Además, como su propia denominación indica, tienen por naturaleza un carácter accesorio, al tratarse de prestaciones que sólo pueden ser asumidas por los socios (no por terceros) en conexión con la obligación esencial e inderogable de realizar una aportación al capital social. Se puede establecer el carácter obligatorio para todos o algunos socios, pudiendo los estatutos vincular la obligación de realizarlas a la titularidad de una o varias acciones o participaciones concretas. (Art.86.3 LSC)
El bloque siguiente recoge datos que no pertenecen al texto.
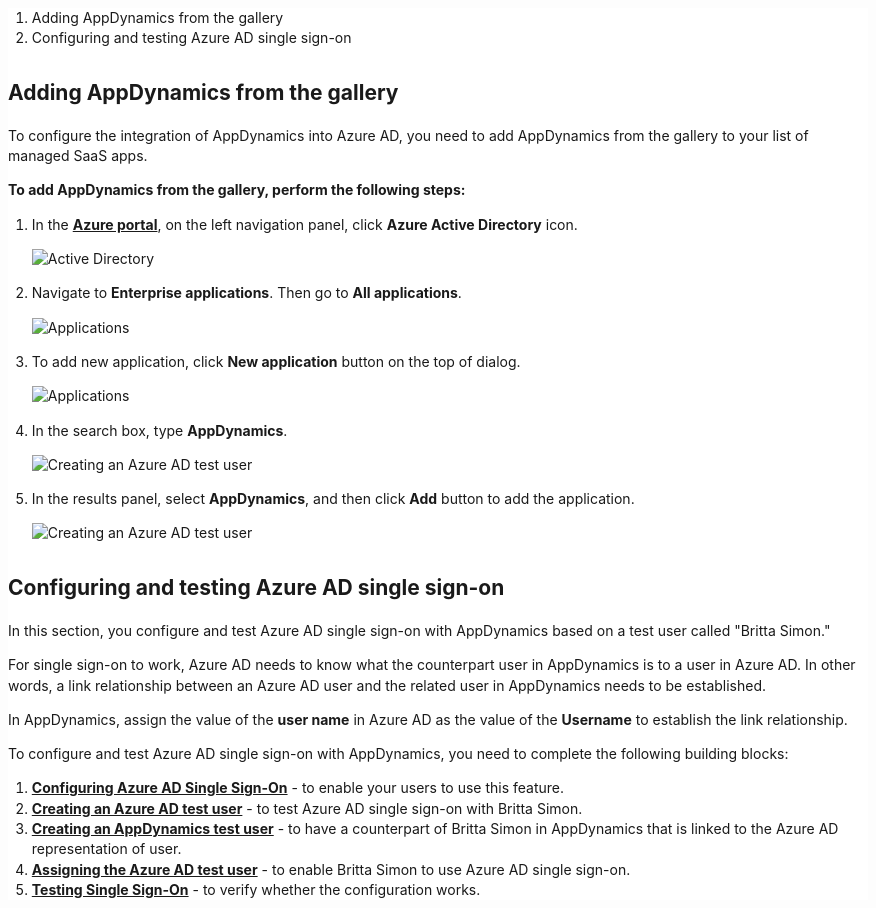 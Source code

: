 1. Adding AppDynamics from the gallery
2. Configuring and testing Azure AD single sign-on

## Adding AppDynamics from the gallery
To configure the integration of AppDynamics into Azure AD, you need to add AppDynamics from the gallery to your list of managed SaaS apps.

**To add AppDynamics from the gallery, perform the following steps:**

1. In the **[Azure portal](https://portal.azure.com)**, on the left navigation panel, click **Azure Active Directory** icon. 

	![Active Directory][1]

2. Navigate to **Enterprise applications**. Then go to **All applications**.

	![Applications][2]
	
3. To add new application, click **New application** button on the top of dialog.

	![Applications][3]

4. In the search box, type **AppDynamics**.

	![Creating an Azure AD test user](./media/active-directory-saas-appdynamics-tutorial/tutorial_appdynamics_search.png)

5. In the results panel, select **AppDynamics**, and then click **Add** button to add the application.

	![Creating an Azure AD test user](./media/active-directory-saas-appdynamics-tutorial/tutorial_appdynamics_addfromgallery.png)

##  Configuring and testing Azure AD single sign-on
In this section, you configure and test Azure AD single sign-on with AppDynamics based on a test user called "Britta Simon."

For single sign-on to work, Azure AD needs to know what the counterpart user in AppDynamics is to a user in Azure AD. In other words, a link relationship between an Azure AD user and the related user in AppDynamics needs to be established.

In AppDynamics, assign the value of the **user name** in Azure AD as the value of the **Username** to establish the link relationship.

To configure and test Azure AD single sign-on with AppDynamics, you need to complete the following building blocks:

1. **[Configuring Azure AD Single Sign-On](#configuring-azure-ad-single-sign-on)** - to enable your users to use this feature.
2. **[Creating an Azure AD test user](#creating-an-azure-ad-test-user)** - to test Azure AD single sign-on with Britta Simon.
3. **[Creating an AppDynamics test user](#creating-an-appdynamics-test-user)** - to have a counterpart of Britta Simon in AppDynamics that is linked to the Azure AD representation of user.
4. **[Assigning the Azure AD test user](#assigning-the-azure-ad-test-user)** - to enable Britta Simon to use Azure AD single sign-on.
5. **[Testing Single Sign-On](#testing-single-sign-on)** - to verify whether the configuration works.


[1]: ./media/active-directory-saas-appdynamics-tutorial/tutorial_general_01.png
[2]: ./media/active-directory-saas-appdynamics-tutorial/tutorial_general_02.png
[3]: ./media/active-directory-saas-appdynamics-tutorial/tutorial_general_03.png
[4]: ./media/active-directory-saas-appdynamics-tutorial/tutorial_general_04.png
[100]: ./media/active-directory-saas-appdynamics-tutorial/tutorial_general_100.png
[200]: ./media/active-directory-saas-appdynamics-tutorial/tutorial_general_200.png
[201]: ./media/active-directory-saas-appdynamics-tutorial/tutorial_general_201.png
[202]: ./media/active-directory-saas-appdynamics-tutorial/tutorial_general_202.png
[203]: ./media/active-directory-saas-appdynamics-tutorial/tutorial_general_203.png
Además, y dado que las prestaciones accesorias afectan a la posición jurídica del socio que las realiza dentro de la sociedad, la Ley exige el consentimiento individual de los socios afectados para cualquier modificación estatutaria que tenga por objeto la creación, modificación o extinción anticipada de la obligación de realizarlas. (Art.89 LSC).

Por su contenido, puede ser objeto de una prestación accesoria cualquier clase de obligación de las establecidas en el art. 1088 del Código Civil, como prestaciones de dar: entrega de bienes o derechos en favor de la sociedad, incluida la entrega de sumas de dinero, cesiones de uso, goce y disfrute, etc.; de hacer: prestación de servicios laborales o profesionales en favor de la sociedad; o de no hacer: típicamente, no realizar actividades en competencia con la sociedad.

La Ley no somete a las prestaciones accesorias a ninguna limitación por su contenido o finalidad, únicamente exige que en los estatutos se exprese «el contenido concreto y determinado» y su régimen, en el sentido de precisar su carácter gratuito o retribuido, la forma de retribución en su caso, y las eventuales cláusulas penales para el supuesto de incumplimiento. (Art. 86.1 LSC).

En el caso de que sean retribuidas, la cuantía de la retribución no podrá exceder en ningún caso del valor que corresponda a la prestación. De esta forma se evita que por esta vía pueda llegar a producirse una devolución de aportaciones encubierta. (Art. 87 LSC).

Ejemplo: un socio que es distribuidor de equipos software o fabricante de programas informáticos se compromete a una obligación de dar, en el sentido de suministrar a la sociedad dichos elementos. También puede ser el caso de una sociedad de abogados donde uno de ellos es también asesor legal, y presta dichos servicios a la sociedad. Por último, ejemplo típico de prestación de no hacer, es la obligación de no competencia a la sociedad.